In understanding Reality then, it is necessary to get away from such limited conceptions. If we are to conceive of the Absolute Reality or First Principle, God or Godhead or the Supreme or whatever term one wished to use, a broader and deeper and more subtle and profound understanding is required.
One of themes central to the Perennial Philosophy is the concept of the Great Chain of Being, an ontological succession of realities that have been described time and again in the different religious and wisdom traditions of humanity.
Applying this to theology and the nature of God, which is, also, the nature of Everything (I say this because I am not a dualist or supernaturalist) we find a description of Divinity - which is also a description of Reality - in terms of a number of stages of Emanation of Hypostases (Godheads, Underlying States, Divine Realities)
The Hypostases are both the Personalities or Divinities of each World or Reality, and that World or Reality itself. Each hypostasis supports the creation beneath it, which it also gives rise to. For Plotinus (who popularised and maybe coined the term) there were only three hypostases, although later Neoplatonists added more. In Mahayana Buddhism also there is the Trikaya, or three Bodies of the Buddha, which can also be thought of as hypostases. In Christianity, which picked up a number of things from Neopatonism, the hypostases became the three persons of the Trinity, although these were never developed cosmologically (except by Theosophists, Rosicrucians etc), or even systematically like the Trikaya.
The manifestation or emanation of the Divine can be described two ways - as a "horizontal" diversity of Gods or Archetypes, and a "vertical" (hierchical) series of hypostases or planes.
In Sethian and Basilidian Gnosticism the Aeons that emanate successively from the transcendent Spirit or from the preceeding Aeon are not only Divine Powers but also heavens or spiritual planes of existence as well: the term Aeon meaning not only "eternity" but also universe (c.f. the Hebrew olam and Arabic alam)
Again, the Trika cosmology of Kashmir Shaivism has the unitary Shiva-Shakti polarity passing through successive stages of polarisation and manifestation: the Sadashiva, Ishwara, and Sadvidya tattwas before giving rise to the prakriti tattwas (evolutes) and a multiplicity of purushas (centers of consciousness)

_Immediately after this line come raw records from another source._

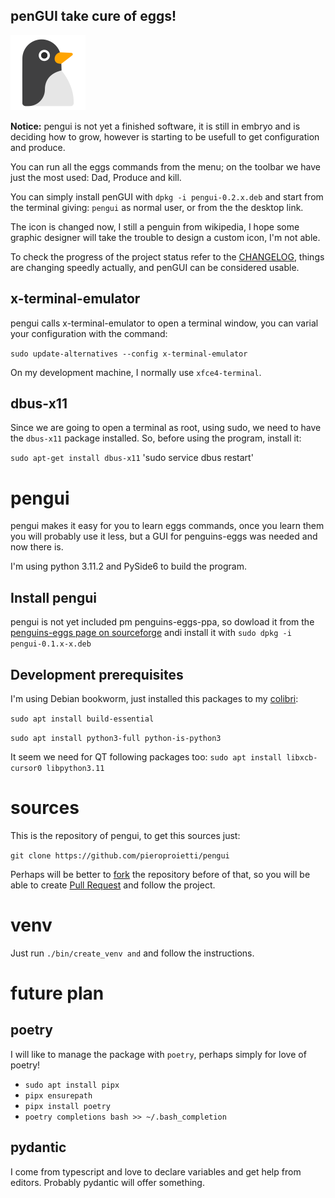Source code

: ## **penGUI take cure of eggs!**
![icon](https://github.com/pieroproietti/pengui/blob/main/assets/pengui.png?raw=true)

**Notice:** pengui is not yet a finished software, it is still in embryo and is deciding how
 to grow, however is starting to be usefull to get configuration and produce. 

 You can run all the eggs commands from the menu; on the toolbar we have just the most used: Dad, Produce and kill.

You can simply install penGUI with `dpkg -i pengui-0.2.x.deb` and start from the terminal giving: `pengui` as normal user, or from the the desktop link. 

The icon is changed now, I still a penguin from wikipedia, I hope some graphic designer will take the trouble to design a custom icon, I'm not able.

To check the progress of the project status refer to the [CHANGELOG](https://github.com/pieroproietti/pengui/blob/main/CHANGELOG.md), things are changing speedly actually, and penGUI can be considered usable.


## x-terminal-emulator
pengui calls x-terminal-emulator to open a terminal window, you can varial your configuration with the command:

`sudo update-alternatives --config x-terminal-emulator`

On my development machine, I normally use `xfce4-terminal`.

## dbus-x11
Since we are going to open a terminal as root, using sudo, we need to have the `dbus-x11` package installed. So, before using the program, install it:

`sudo apt-get install dbus-x11`
'sudo service dbus restart'

# pengui

pengui makes it easy for you to learn eggs commands, once you learn them you will probably use it less, but a GUI for penguins-eggs was needed and now there is.

I'm using python 3.11.2 and PySide6 to build the program.

## Install pengui
pengui is not yet included pm penguins-eggs-ppa, so dowload it from the [penguins-eggs page on sourceforge](https://sourceforge.net/projects/penguins-eggs/files/pengui/) andi install it with `sudo dpkg -i pengui-0.1.x-x.deb`

## Development prerequisites

I'm using Debian bookworm, just installed this packages to my [colibri](https://sourceforge.net/projects/penguins-eggs/files/ISOS/debian/bookworm/arm64/):

`sudo apt install build-essential`

`sudo apt install python3-full python-is-python3`

It seem we need for QT following packages too: 
`sudo apt install libxcb-cursor0 libpython3.11` 

# sources
This is the repository of pengui, to get this sources just: 

`git clone https://github.com/pieroproietti/pengui`

Perhaps will be better to [fork](https://github.com/pieroproietti/pengui/fork) the repository before of that, so you will be able to create [Pull Request](https://github.com/pieroproietti/pengui/pulls) and follow the project.

# venv
Just run `./bin/create_venv and` and follow the instructions.

# future plan

## poetry
I will like to manage the package with `poetry`, perhaps simply for love of poetry!

* `sudo apt install pipx`
* `pipx ensurepath`
* `pipx install poetry`
* `poetry completions bash >> ~/.bash_completion`

## pydantic
I come from typescript and love to declare variables and get help from editors. Probably pydantic will offer something.
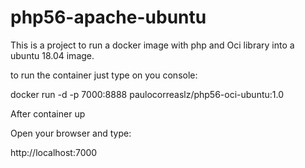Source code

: # php56-apache-ubuntu

This is a project to run a docker image with php and Oci library into a ubuntu 18.04 image.

to run the container just type on you console:

docker run -d -p 7000:8888 paulocorreaslz/php56-oci-ubuntu:1.0

After container up

Open your browser and type:

http://localhost:7000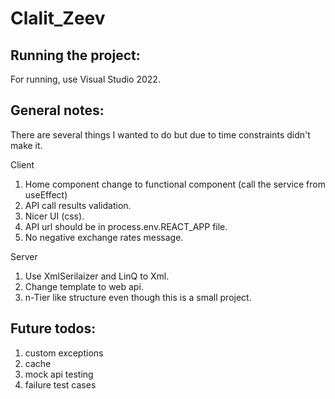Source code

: # Clalit_Zeev

Running the project:
--------------------
For running, use Visual Studio 2022.


General notes:
--------------
There are several things I wanted to do but due to time constraints didn't make it.

Client
1. Home component change to functional component (call the service from useEffect)
2. API call results validation.
3. Nicer UI (css).
4. API url should be in process.env.REACT_APP file.
5. No negative exchange rates message.

Server
1. Use XmlSerilaizer and LinQ to Xml.
2. Change template to web api.
3. n-Tier like structure even though this is a small project.


Future todos:
-------------
1) custom exceptions
2) cache
3) mock api testing
4) failure test cases
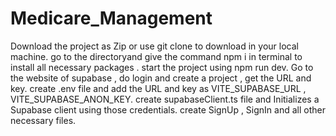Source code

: # Medicare_Management

Download the project as Zip or use git clone <repository link> to download in your local machine.
go to the directoryand give the command npm i in terminal to install all necessary packages .
start the project using npm run dev.
Go to the website of supabase , do login and create a project , get the URL and key.
create .env file and add the URL and key as VITE_SUPABASE_URL , VITE_SUPABASE_ANON_KEY.
create supabaseClient.ts file and Initializes a Supabase client using those credentials.
create SignUp , SignIn and all other necessary files.
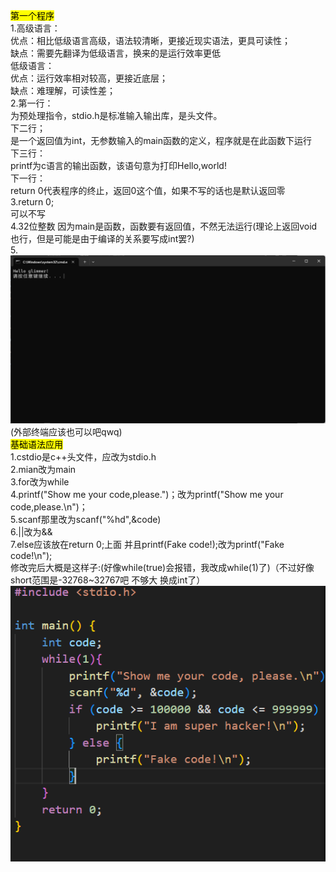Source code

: <mark style="background-color：green">第一个程序</mark>  
1.高级语言：  
  优点：相比低级语言高级，语法较清晰，更接近现实语法，更具可读性；  
  缺点：需要先翻译为低级语言，换来的是运行效率更低  
  低级语言：  
  优点：运行效率相对较高，更接近底层；  
  缺点：难理解，可读性差；   
2.第一行：   
  为预处理指令，stdio.h是标准输入输出库，是头文件。   
  下二行；   
  是一个返回值为int，无参数输入的main函数的定义，程序就是在此函数下运行  
  下三行：  
  printf为c语言的输出函数，该语句意为打印Hello,world!  
  下一行：  
  return 0代表程序的终止，返回0这个值，如果不写的话也是默认返回零  
3.return 0;  
  可以不写  
4.32位整数 因为main是函数，函数要有返回值，不然无法运行(理论上返回void也行，但是可能是由于编译的关系要写成int罢?)   
5.![alt text](image-1.png)  
(外部终端应该也可以吧qwq)  
<mark style="background-color：green">基础语法应用</mark>  
1.cstdio是c++头文件，应改为stdio.h  
2.mian改为main  
3.for改为while  
4.printf("Show me your code,please.")；改为printf("Show me your code,please.\n")；  
5.scanf那里改为scanf("%hd",&code)  
6.||改为&&  
7.else应该放在return 0;上面 并且printf(Fake code!);改为printf("Fake code!\n");  
修改完后大概是这样子:(好像while(true)会报错，我改成while(1)了)（不过好像short范围是-32768~32767吧 不够大 换成int了）  
![alt text](image-2.png)  

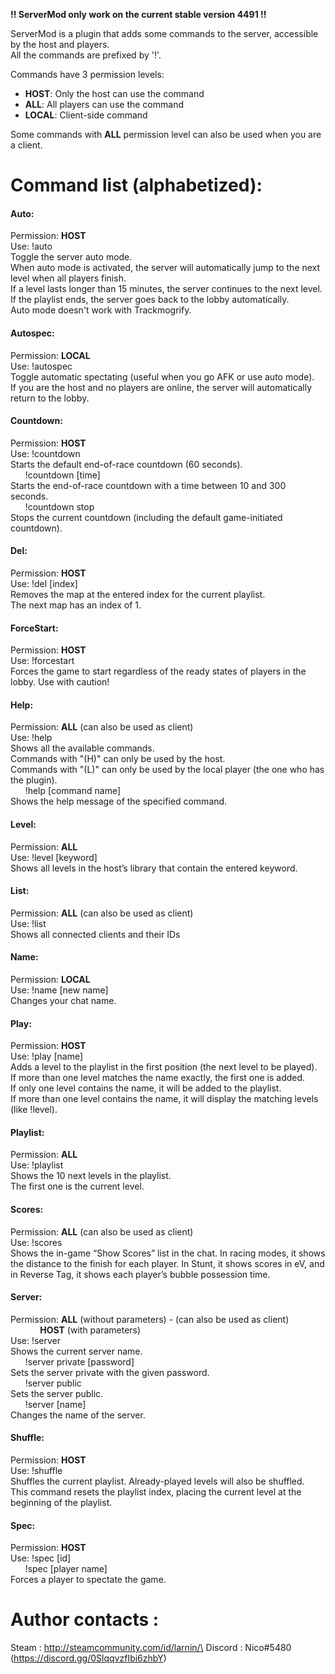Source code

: __!! ServerMod only work on the current stable version 4491 !!__

ServerMod is a plugin that adds some commands to the server, accessible by the host and players.\
All the commands are prefixed by '!'.

Commands have 3 permission levels:
* __HOST__: Only the host can use the command
* __ALL__: All players can use the command
* __LOCAL__: Client-side command

Some commands with __ALL__ permission level can also be used when you are a client.

# Command list (alphabetized):

#### Auto:
Permission: __HOST__\
Use: !auto\
Toggle the server auto mode.\
When auto mode is activated, the server will automatically jump to the next level when all players finish.\
If a level lasts longer than 15 minutes, the server continues to the next level.\
If the playlist ends, the server goes back to the lobby automatically.\
Auto mode doesn't work with Trackmogrify.

#### Autospec:
Permission: __LOCAL__\
Use: !autospec\
Toggle automatic spectating (useful when you go AFK or use auto mode).\
If you are the host and no players are online, the server will automatically return to the lobby.

#### Countdown:
Permission: __HOST__\
Use: !countdown\
Starts the default end-of-race countdown (60 seconds).\
&nbsp;&nbsp;&nbsp;&nbsp;&nbsp;&nbsp;!countdown [time]\
Starts the end-of-race countdown with a time between 10 and 300 seconds.\
&nbsp;&nbsp;&nbsp;&nbsp;&nbsp;&nbsp;!countdown stop\
Stops the current countdown (including the default game-initiated countdown).

#### Del:
Permission: __HOST__\
Use: !del [index]\
Removes the map at the entered index for the current playlist.\
The next map has an index of 1.

#### ForceStart:
Permission: __HOST__\
Use: !forcestart\
Forces the game to start regardless of the ready states of players in the lobby. Use with caution!

#### Help:
Permission: __ALL__ (can also be used as client)\
Use: !help\
Shows all the available commands.\
Commands with "(H)" can only be used by the host.\
Commands with "(L)" can only be used by the local player (the one who has the plugin).\
&nbsp;&nbsp;&nbsp;&nbsp;&nbsp;&nbsp;!help [command name]\
Shows the help message of the specified command.

#### Level:
Permission: __ALL__\
Use: !level [keyword]\
Shows all levels in the host’s library that contain the entered keyword.
    
#### List:
Permission: __ALL__ (can also be used as client)\
Use: !list\
Shows all connected clients and their IDs
    
#### Name:
Permission: __LOCAL__\
Use: !name [new name]\
Changes your chat name.
    
#### Play:
Permission: __HOST__\
Use: !play [name]\
Adds a level to the playlist in the first position (the next level to be played).\
If more than one level matches the name exactly, the first one is added.\
If only one level contains the name, it will be added to the playlist.\
If more than one level contains the name, it will display the matching levels (like !level).
    
#### Playlist:
Permission: __ALL__\
Use: !playlist\
Shows the 10 next levels in the playlist.\
The first one is the current level.

#### Scores:
Permission: __ALL__ (can also be used as client)\
Use: !scores\
Shows the in-game “Show Scores” list in the chat. In racing modes, it shows the distance to the finish for each player. In Stunt, it shows scores in eV, and in Reverse Tag, it shows each player’s bubble possession time.

#### Server:
Permission: __ALL__ (without parameters) - (can also be used as client)\
&nbsp;&nbsp;&nbsp;&nbsp;&nbsp;&nbsp;&nbsp;&nbsp;&nbsp;&nbsp;&nbsp;&nbsp;__HOST__ (with parameters)\
Use: !server\
Shows the current server name.\
&nbsp;&nbsp;&nbsp;&nbsp;&nbsp;&nbsp;!server private [password]\
Sets the server private with the given password.\
&nbsp;&nbsp;&nbsp;&nbsp;&nbsp;&nbsp;!server public\
Sets the server public.\
&nbsp;&nbsp;&nbsp;&nbsp;&nbsp;&nbsp;!server [name]\
Changes the name of the server.
    
#### Shuffle:
Permission: __HOST__\
Use: !shuffle\
Shuffles the current playlist.  Already-played levels will also be shuffled.\
This command resets the playlist index, placing the current level at the beginning of the playlist.

#### Spec:
Permission: __HOST__\
Use: !spec [id]\
&nbsp;&nbsp;&nbsp;&nbsp;&nbsp;&nbsp;!spec [player name]\
Forces a player to spectate the game.

# Author contacts :
Steam : http://steamcommunity.com/id/larnin/\
Discord : Nico#5480 (https://discord.gg/0SlqqvzfIbi6zhbY)


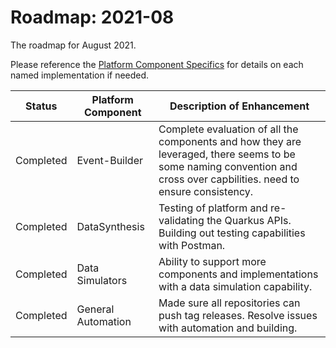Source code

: # Roadmap: 2021-08
The roadmap for August 2021.

Please reference the [Platform Component Specifics](../docs/Design/PlatformComponents.md) for details on each named implementation if needed.

| Status | Platform Component   | Description of Enhancement|
|---|---|---|
|Completed|Event-Builder|Complete evaluation of all the components and how they are leveraged, there seems to be some naming convention and cross over capbilities. need to ensure consistency.|
|Completed|DataSynthesis|Testing of platform and re-validating the Quarkus APIs. Building out testing capabilities with Postman.|
|Completed|Data Simulators|Ability to support more components and implementations with a data simulation capability.|
|Completed|General Automation|Made sure all repositories can push tag releases. Resolve issues with automation and building.|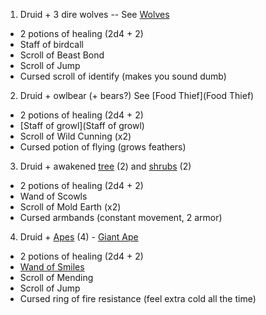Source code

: 1. Druid + 3 dire wolves -- See [Wolves](Wolves)
* 2 potions of healing (2d4 + 2)
* Staff of birdcall
* Scroll of Beast Bond
* Scroll of Jump
* Cursed scroll of identify (makes you sound dumb)

2. Druid + owlbear (+ bears?) See [Food Thief](Food Thief)
* 2 potions of healing (2d4 + 2)
* [Staff of growl](Staff of growl)
* Scroll of Wild Cunning (x2)
* Cursed potion of flying (grows feathers)

3. Druid + awakened [tree](https://www.dndbeyond.com/monsters/16792-awakened-tree) (2) and [shrubs](https://www.dndbeyond.com/monsters/16791-awakened-shrub) (2)
* 2 potions of healing (2d4 + 2)
* Wand of Scowls
* Scroll of Mold Earth (x2)
* Cursed armbands (constant movement, 2 armor)

4. Druid + [Apes](https://roll20.net/compendium/dnd5e/Ape#content) (4) - [Giant Ape](https://roll20.net/compendium/dnd5e/Giant%20Ape#content)
* 2 potions of healing (2d4 + 2)
* [Wand of Smiles](http://dnd5e.wikidot.com/wondrous-items:wand-of-smiles)
* Scroll of Mending
* Scroll of Jump
* Cursed ring of fire resistance (feel extra cold all the time)

 
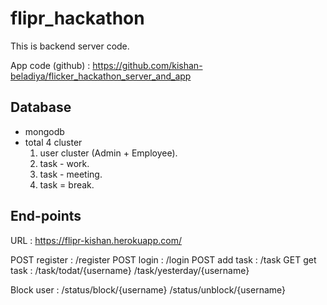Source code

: # flipr_hackathon

This is backend server code.

App code (github) : https://github.com/kishan-beladiya/flicker_hackathon_server_and_app

## Database

- mongodb
- total 4 cluster
  1. user cluster (Admin + Employee).
  2. task - work.
  3. task - meeting.
  4. task = break.
  
  
## End-points

URL : https://flipr-kishan.herokuapp.com/

POST register : /register
POST login : /login
POST add task : /task
GET get task : /task/todat/{username}
               /task/yesterday/{username}

Block user : /status/block/{username}
             /status/unblock/{username}
             
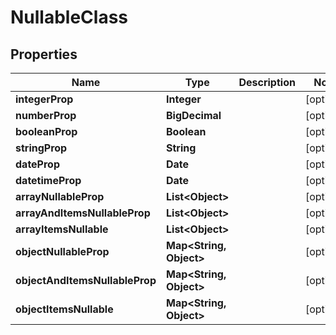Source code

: 

# NullableClass


## Properties

Name | Type | Description | Notes
------------ | ------------- | ------------- | -------------
**integerProp** | **Integer** |  |  [optional]
**numberProp** | **BigDecimal** |  |  [optional]
**booleanProp** | **Boolean** |  |  [optional]
**stringProp** | **String** |  |  [optional]
**dateProp** | **Date** |  |  [optional]
**datetimeProp** | **Date** |  |  [optional]
**arrayNullableProp** | **List&lt;Object&gt;** |  |  [optional]
**arrayAndItemsNullableProp** | **List&lt;Object&gt;** |  |  [optional]
**arrayItemsNullable** | **List&lt;Object&gt;** |  |  [optional]
**objectNullableProp** | **Map&lt;String, Object&gt;** |  |  [optional]
**objectAndItemsNullableProp** | **Map&lt;String, Object&gt;** |  |  [optional]
**objectItemsNullable** | **Map&lt;String, Object&gt;** |  |  [optional]



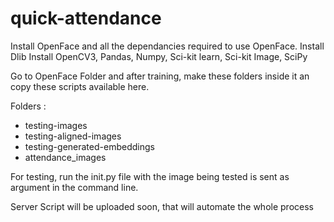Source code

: # quick-attendance

Install OpenFace and all the dependancies required to use OpenFace.
Install Dlib
Install OpenCV3, Pandas, Numpy, Sci-kit learn, Sci-kit Image, SciPy

Go to OpenFace Folder and after training, make these folders inside it an copy these scripts available here.

Folders :
* testing-images
* testing-aligned-images
* testing-generated-embeddings
* attendance_images

For testing, run the init.py file with the image being tested is sent as argument in the command line.

Server Script will be uploaded soon, that will automate the whole process

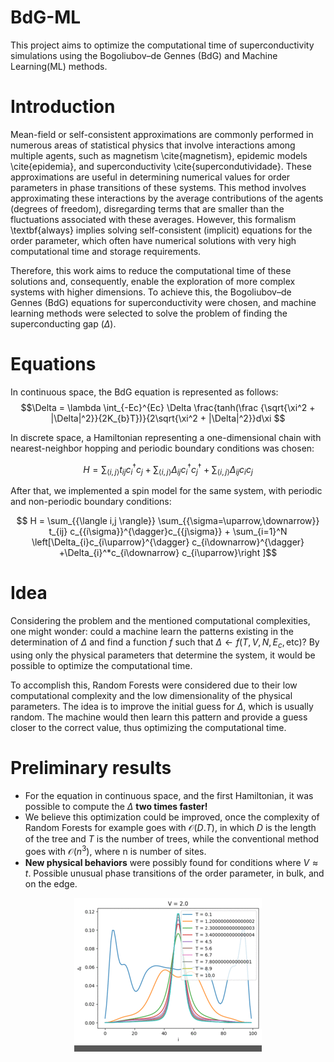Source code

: # BdG-ML
This project aims to optimize the computational time of superconductivity simulations using the Bogoliubov–de Gennes (BdG) and Machine Learning(ML) methods.





# Introduction
Mean-field or self-consistent approximations are commonly performed in numerous areas of statistical physics that involve interactions among multiple agents, such as magnetism \cite{magnetism}, epidemic models \cite{epidemia}, and superconductivity \cite{supercondutividade}. These approximations are useful in determining numerical values for order parameters in phase transitions of these systems. This method involves approximating these interactions by the average contributions of the agents (degrees of freedom), disregarding terms that are smaller than the fluctuations associated with these averages. However, this formalism \textbf{always} implies solving self-consistent (implicit) equations for the order parameter, which often have numerical solutions with very high computational time and storage requirements.

Therefore, this work aims to reduce the computational time of these solutions and, consequently, enable the exploration of more complex systems with higher dimensions. To achieve this, the Bogoliubov–de Gennes (BdG) equations for superconductivity were chosen, and machine learning methods were selected to solve the problem of finding the superconducting gap ($\Delta$).


# Equations

In continuous space, the BdG equation is represented as follows:
$$\Delta = \lambda \int_{-Ec}^{Ec} \Delta \frac{tanh(\frac {\sqrt{\xi^2 + |\Delta|^2}}{2K_{b}T})}{2\sqrt{\xi^2 + |\Delta|^2}}d\xi $$

In discrete space, a Hamiltonian representing a one-dimensional chain with nearest-neighbor hopping and periodic boundary conditions was chosen:

$$ H = \sum_{{\langle i,j \rangle}} t_{ij} c_{i}^{\dagger} c_{j} + \sum_{{\langle i,j \rangle}} \Delta_{ij}c_{i}^{\dagger} c_{j}^{\dagger} + \sum_{{\langle i,j \rangle}} \Delta_{ij} c_{i} c_{j}$$

After that, we implemented a spin model for the same system, with periodic and non-periodic boundary conditions:

$$ H = \sum_{{\langle i,j \rangle}} \sum_{{\sigma=\uparrow,\downarrow}}  t_{ij} c_{{i\sigma}}^{\dagger}c_{{j\sigma}} + \sum_{i=1}^N \left[\Delta_{i}c_{i\uparrow}^{\dagger} c_{i\downarrow}^{\dagger} +\Delta_{i}^*c_{i\downarrow} c_{i\uparrow}\right ]$$


# Idea 

Considering the problem and the mentioned computational complexities, one might wonder: could a machine learn the patterns existing in the determination of $\Delta$ and find a function $f$ such that $\Delta \gets f(T, V, N, E_{c}, \text{etc})$? By using only the physical parameters that determine the system, it would be possible to optimize the computational time.

To accomplish this, Random Forests were considered due to their low computational complexity and the low dimensionality of the physical parameters. The idea is to improve the initial guess for $\Delta$, which is usually random. The machine would then learn this pattern and provide a guess closer to the correct value, thus optimizing the computational time.


# Preliminary results
* For the equation in continuous space, and the first Hamiltonian, it was possible to compute the $\Delta$ **two times faster!**
* We believe this optimization could be improved, once the complexity of Random Forests for example goes with $\mathcal{O}(D.T)$, in which $D$ is the length of the tree and $T$ is the number of trees, while the conventional method goes with  $\mathcal{O}(n^3)$, where n is number of sites.
* **New physical behaviors** were possibly found for conditions where $V \approx t$. Possible unusual phase transitions of the order parameter, in bulk, and on the edge.

<p align="center">
  <img src="https://github.com/giovanni-br/BdG-ML/blob/main/gap_gif_nonperiodic_spin.gif" alt="animated" />
</p>

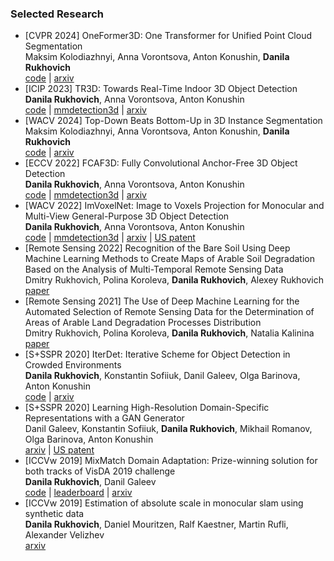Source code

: ### Selected Research

 - [CVPR 2024] OneFormer3D: One Transformer for Unified Point Cloud Segmentation <br>
   Maksim Kolodiazhnyi, Anna Vorontsova, Anton Konushin, **Danila Rukhovich** <br>
   [code](https://github.com/filapro/oneformer3d) | [arxiv](https://arxiv.org/abs/2311.14405)
 - [ICIP 2023] TR3D: Towards Real-Time Indoor 3D Object Detection <br>
   **Danila Rukhovich**, Anna Vorontsova, Anton Konushin <br>
   [code](https://github.com/SamsungLabs/tr3d) | [mmdetection3d](https://github.com/open-mmlab/mmdetection3d/tree/main/projects/TR3D) | [arxiv](https://arxiv.org/abs/2302.02858)
 - [WACV 2024] Top-Down Beats Bottom-Up in 3D Instance Segmentation <br>
   Maksim Kolodiazhnyi, Anna Vorontsova, Anton Konushin, **Danila Rukhovich** <br>
   [code](https://github.com/SamsungLabs/td3d) | [arxiv](https://arxiv.org/abs/2302.02871)
 - [ECCV 2022] FCAF3D: Fully Convolutional Anchor-Free 3D Object Detection <br>
   **Danila Rukhovich**, Anna Vorontsova, Anton Konushin <br>
   [code](https://github.com/SamsungLabs/fcaf3d) | [mmdetection3d](https://github.com/open-mmlab/mmdetection3d/tree/main/configs/fcaf3d) | [arxiv](https://arxiv.org/abs/2112.00322)
 - [WACV 2022] ImVoxelNet: Image to Voxels Projection for Monocular and Multi-View General-Purpose 3D Object Detection <br>
   **Danila Rukhovich**, Anna Vorontsova, Anton Konushin <br>
   [code](https://github.com/SamsungLabs/imvoxelnet) | [mmdetection3d](https://github.com/open-mmlab/mmdetection3d/tree/main/configs/imvoxelnet) | [arxiv](https://arxiv.org/abs/2106.01178) | [US patent](https://patents.google.com/patent/US20230121534A1/en)
 - [Remote Sensing 2022] Recognition of the Bare Soil Using Deep Machine Learning Methods to Create Maps of Arable Soil Degradation Based on the Analysis of Multi-Temporal Remote Sensing Data <br>
   Dmitry Rukhovich, Polina Koroleva, **Danila Rukhovich**, Alexey Rukhovich <br>
   [paper](https://www.mdpi.com/2072-4292/14/9/2224)
 - [Remote Sensing 2021] The Use of Deep Machine Learning for the Automated Selection of Remote Sensing Data for the Determination of Areas of Arable Land Degradation Processes Distribution <br>
   Dmitry Rukhovich, Polina Koroleva, **Danila Rukhovich**, Natalia Kalinina <br>
   [paper](https://www.mdpi.com/2072-4292/13/1/155)
 - [S+SSPR 2020] IterDet: Iterative Scheme for Object Detection in Crowded Environments <br>
   **Danila Rukhovich**, Konstantin Sofiiuk, Danil Galeev, Olga Barinova, Anton Konushin <br>
   [code](https://github.com/SamsungLabs/iterdet) | [arxiv](https://arxiv.org/abs/2005.05708)
 - [S+SSPR 2020] Learning High-Resolution Domain-Specific Representations with a GAN Generator <br>
   Danil Galeev, Konstantin Sofiiuk, **Danila Rukhovich**, Mikhail Romanov, Olga Barinova, Anton Konushin <br>
   [arxiv](https://arxiv.org/abs/2006.10451) | [US patent](https://patents.google.com/patent/US11514694B2/en)
 - [ICCVw 2019] MixMatch Domain Adaptation: Prize-winning solution for both tracks of VisDA 2019 challenge <br>
   **Danila Rukhovich**, Danil Galeev <br>
   [code](https://github.com/filaPro/visda2019) | [leaderboard](https://ai.bu.edu/visda-2019/) | [arxiv](https://arxiv.org/abs/1910.03903)
 - [ICCVw 2019] Estimation of absolute scale in monocular slam using synthetic data <br>
   **Danila Rukhovich**, Daniel Mouritzen, Ralf Kaestner, Martin Rufli, Alexander Velizhev <br>
   [arxiv](https://arxiv.org/abs/1909.00713)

In the cosmologies of the great Persian Sages Avicenna and Suhrawardi, there is a transcendent order of Intellects or Lights or Archangels that emerge in sequence from the Supreme Godhead, and constitute a gradational series, the so-called "longitudinal" Lights or world of mothers (ummahat) of Suhrawardi
In Kabbalah there are four worlds or states each with ten sefirot. In Lurianic Kabbalah this was further expressed a complex division of the Divine universes, beginning with the five partzufim of Adam Kadmon, the Supra-Cosmic Godheadic Personality) and progressing through the five Partzufim and ten sefirot of Atzilut, each subdivided into its component Partzufim and Sefirot, and all being seen as the multifaceted aspects of a single Divinity
However Theosophical and, following them, New Age, cosmologies do not refer to hypostases at all (except perhaps as cosmic logoi like the "seven spirits before the throne" and so on). Instead, they speak of Planes, more specifically seven "planes of existence"; each of these in turn often subdivided into further planes and hypostases (Blavatsky and subsequent theosophists (e.g. Alice Bailey) refer to seven Kosmic Planes, with their various component Planes. With the exception of the lowest Kosmic Plane, these all refer to superior and transcendent, mostly indescribable, regions of existence).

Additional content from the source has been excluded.